Les points qui sont restés en suspens ont été de savoir si l’APPO doit ou non participer au quatrième dialogue national et de savoir si les grands drapeaux des organisations politiques peuvent s’exhiber durant les manifestations. La discussion prenant trop de temps, il a été décidé de résoudre ce point lors une prochaine assemblée.

Le résumé des débats de la table 3 a commencé vers 21 heures. Les modérateurs ont exposé à l’assemblée les débats de l’après-midi, signifiant l’absence de consensus sur la question de participer ou non au prochain processus électoral. À ce moment-là est arrivé, dans une grande marmite, un café bien chaud. Inévitablement, une bonne partie des participants s’est détournée du débat pour se former en longue queue pour attendre d’apprécier ce breuvage bienvenu. Le café a fini par l’emporter tout à fait quand Zenen, le président de l’assemblée, a levé les débats le temps d’une pause.

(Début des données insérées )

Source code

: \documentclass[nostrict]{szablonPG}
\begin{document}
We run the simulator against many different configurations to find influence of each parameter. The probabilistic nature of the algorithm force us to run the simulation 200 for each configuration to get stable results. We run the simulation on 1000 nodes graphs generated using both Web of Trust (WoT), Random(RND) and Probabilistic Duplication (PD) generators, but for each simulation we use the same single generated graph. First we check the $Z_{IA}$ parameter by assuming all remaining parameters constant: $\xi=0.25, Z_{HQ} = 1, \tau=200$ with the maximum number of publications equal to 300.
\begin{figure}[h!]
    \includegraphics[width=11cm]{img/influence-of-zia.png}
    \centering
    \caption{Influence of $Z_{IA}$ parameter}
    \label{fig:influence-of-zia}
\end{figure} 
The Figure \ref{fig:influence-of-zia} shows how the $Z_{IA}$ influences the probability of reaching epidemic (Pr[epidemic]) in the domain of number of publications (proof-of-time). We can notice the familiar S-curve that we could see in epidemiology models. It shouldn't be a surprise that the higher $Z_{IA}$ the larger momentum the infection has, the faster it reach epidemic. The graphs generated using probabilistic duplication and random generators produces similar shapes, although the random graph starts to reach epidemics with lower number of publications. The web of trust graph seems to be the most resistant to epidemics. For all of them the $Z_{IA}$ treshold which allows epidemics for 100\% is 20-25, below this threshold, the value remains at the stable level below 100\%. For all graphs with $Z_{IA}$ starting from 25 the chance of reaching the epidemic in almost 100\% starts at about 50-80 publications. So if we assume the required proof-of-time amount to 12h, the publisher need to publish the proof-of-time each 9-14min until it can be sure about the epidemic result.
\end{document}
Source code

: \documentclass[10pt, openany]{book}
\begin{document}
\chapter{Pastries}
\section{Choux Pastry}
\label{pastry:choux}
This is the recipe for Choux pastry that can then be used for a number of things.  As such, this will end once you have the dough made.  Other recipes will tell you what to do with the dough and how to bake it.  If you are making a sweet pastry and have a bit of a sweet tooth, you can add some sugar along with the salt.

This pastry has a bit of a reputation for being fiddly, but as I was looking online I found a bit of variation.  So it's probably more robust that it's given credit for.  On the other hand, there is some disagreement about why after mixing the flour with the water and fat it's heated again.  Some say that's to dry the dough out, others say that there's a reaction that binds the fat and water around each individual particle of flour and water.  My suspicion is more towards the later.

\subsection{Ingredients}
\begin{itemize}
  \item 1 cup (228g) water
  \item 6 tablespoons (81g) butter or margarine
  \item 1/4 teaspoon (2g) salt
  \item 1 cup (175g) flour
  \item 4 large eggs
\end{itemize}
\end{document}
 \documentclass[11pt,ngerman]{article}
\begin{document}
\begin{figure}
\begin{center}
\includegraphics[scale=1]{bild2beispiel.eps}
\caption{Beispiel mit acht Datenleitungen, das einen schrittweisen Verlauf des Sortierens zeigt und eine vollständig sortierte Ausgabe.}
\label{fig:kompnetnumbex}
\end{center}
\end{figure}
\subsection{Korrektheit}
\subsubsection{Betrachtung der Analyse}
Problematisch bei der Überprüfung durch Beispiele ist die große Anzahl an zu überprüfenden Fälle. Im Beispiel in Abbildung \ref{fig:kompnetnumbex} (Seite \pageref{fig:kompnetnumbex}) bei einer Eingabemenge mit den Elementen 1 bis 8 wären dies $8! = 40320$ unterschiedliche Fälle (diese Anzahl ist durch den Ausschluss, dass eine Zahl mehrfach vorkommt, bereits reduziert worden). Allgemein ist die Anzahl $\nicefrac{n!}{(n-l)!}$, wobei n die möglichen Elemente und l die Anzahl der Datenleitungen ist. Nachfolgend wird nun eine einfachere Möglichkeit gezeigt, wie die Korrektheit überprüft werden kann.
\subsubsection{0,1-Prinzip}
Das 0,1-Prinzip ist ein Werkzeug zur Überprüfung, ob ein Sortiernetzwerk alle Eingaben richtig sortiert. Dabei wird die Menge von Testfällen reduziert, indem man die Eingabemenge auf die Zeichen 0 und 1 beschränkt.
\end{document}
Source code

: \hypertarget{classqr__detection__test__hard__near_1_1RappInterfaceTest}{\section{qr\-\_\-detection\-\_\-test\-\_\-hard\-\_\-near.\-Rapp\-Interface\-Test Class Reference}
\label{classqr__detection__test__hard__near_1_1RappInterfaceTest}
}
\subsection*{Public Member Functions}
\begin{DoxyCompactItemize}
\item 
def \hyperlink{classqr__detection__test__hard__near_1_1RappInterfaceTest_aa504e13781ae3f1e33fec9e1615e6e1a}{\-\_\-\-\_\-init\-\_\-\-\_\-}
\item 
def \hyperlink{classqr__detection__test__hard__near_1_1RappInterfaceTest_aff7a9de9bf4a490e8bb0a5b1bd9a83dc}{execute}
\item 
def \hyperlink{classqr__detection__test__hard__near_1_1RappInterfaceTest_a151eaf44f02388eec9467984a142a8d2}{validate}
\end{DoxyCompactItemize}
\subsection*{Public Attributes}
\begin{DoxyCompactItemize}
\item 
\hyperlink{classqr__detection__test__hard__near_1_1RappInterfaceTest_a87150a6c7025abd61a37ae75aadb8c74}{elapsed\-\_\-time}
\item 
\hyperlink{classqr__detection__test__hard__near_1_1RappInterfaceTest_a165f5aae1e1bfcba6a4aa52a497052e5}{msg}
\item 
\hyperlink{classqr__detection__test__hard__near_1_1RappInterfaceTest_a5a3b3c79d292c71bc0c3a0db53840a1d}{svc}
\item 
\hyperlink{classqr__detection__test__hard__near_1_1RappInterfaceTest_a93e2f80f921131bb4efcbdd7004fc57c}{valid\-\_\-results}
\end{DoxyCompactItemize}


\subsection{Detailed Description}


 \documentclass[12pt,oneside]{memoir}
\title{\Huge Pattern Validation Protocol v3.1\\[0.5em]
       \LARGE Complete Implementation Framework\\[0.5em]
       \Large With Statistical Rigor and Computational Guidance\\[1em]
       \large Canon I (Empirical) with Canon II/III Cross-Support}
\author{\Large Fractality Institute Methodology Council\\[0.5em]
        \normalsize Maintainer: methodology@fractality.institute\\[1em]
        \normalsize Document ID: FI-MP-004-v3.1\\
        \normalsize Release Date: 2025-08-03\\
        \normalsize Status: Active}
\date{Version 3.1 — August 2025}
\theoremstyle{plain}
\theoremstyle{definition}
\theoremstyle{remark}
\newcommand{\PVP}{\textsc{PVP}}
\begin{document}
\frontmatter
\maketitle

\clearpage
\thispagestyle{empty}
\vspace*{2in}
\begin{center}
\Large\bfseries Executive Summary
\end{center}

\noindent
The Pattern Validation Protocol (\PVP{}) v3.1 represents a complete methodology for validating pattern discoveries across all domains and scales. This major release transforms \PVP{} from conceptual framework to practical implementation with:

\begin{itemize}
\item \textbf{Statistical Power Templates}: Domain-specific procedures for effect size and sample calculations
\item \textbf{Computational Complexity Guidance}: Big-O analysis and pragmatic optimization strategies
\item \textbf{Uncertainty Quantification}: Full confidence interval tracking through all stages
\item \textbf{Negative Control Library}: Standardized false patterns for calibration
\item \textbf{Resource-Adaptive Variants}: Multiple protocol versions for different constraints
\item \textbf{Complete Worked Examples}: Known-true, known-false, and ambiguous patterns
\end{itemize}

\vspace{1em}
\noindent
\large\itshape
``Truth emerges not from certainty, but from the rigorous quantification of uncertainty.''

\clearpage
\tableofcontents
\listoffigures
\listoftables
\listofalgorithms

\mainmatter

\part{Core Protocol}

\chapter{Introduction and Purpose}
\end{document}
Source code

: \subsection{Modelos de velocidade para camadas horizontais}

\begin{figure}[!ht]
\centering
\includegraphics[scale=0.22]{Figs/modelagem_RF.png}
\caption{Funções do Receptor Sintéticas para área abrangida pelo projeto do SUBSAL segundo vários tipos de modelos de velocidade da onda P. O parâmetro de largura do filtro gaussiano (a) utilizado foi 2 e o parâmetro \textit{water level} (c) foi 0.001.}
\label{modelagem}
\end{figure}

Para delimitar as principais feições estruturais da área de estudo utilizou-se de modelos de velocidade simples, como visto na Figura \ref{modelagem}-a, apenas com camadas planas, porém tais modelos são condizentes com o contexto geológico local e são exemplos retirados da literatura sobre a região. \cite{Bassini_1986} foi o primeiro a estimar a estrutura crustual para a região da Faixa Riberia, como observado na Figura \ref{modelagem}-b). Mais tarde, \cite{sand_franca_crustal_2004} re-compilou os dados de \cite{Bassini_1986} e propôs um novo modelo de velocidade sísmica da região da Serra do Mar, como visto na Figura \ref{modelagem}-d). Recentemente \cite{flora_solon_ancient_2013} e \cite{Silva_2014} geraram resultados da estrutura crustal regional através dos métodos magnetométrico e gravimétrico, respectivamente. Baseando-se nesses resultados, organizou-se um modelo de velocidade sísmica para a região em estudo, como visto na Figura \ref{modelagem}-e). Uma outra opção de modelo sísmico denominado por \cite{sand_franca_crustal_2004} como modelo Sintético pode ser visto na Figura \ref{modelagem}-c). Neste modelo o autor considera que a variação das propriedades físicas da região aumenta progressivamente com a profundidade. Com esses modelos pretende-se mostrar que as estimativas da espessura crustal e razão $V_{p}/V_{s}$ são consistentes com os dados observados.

Le calme avant la tempête...

Le pari risqué était d’arriver à un accord « consensuel » sans diviser l’APPO... Deux positions se sont formées et les prises de parole se sont enchaînées comme les heures qui défilaient. Ceux qui défendent l’idée d’entrer dans le jeu politique des élections d’août sont les organisations politiques (FPR, CODEMO, FALP...), qui cherchent clairement à renforcer leur propre parti et leurs intérêts. Ils sont peu nombreux en fin de compte mais tiennent l’organisation de l’assemblée et une bonne partie de « l’appareil » de l’APPO, à savoir, les conseils et le rôle de porte-parole.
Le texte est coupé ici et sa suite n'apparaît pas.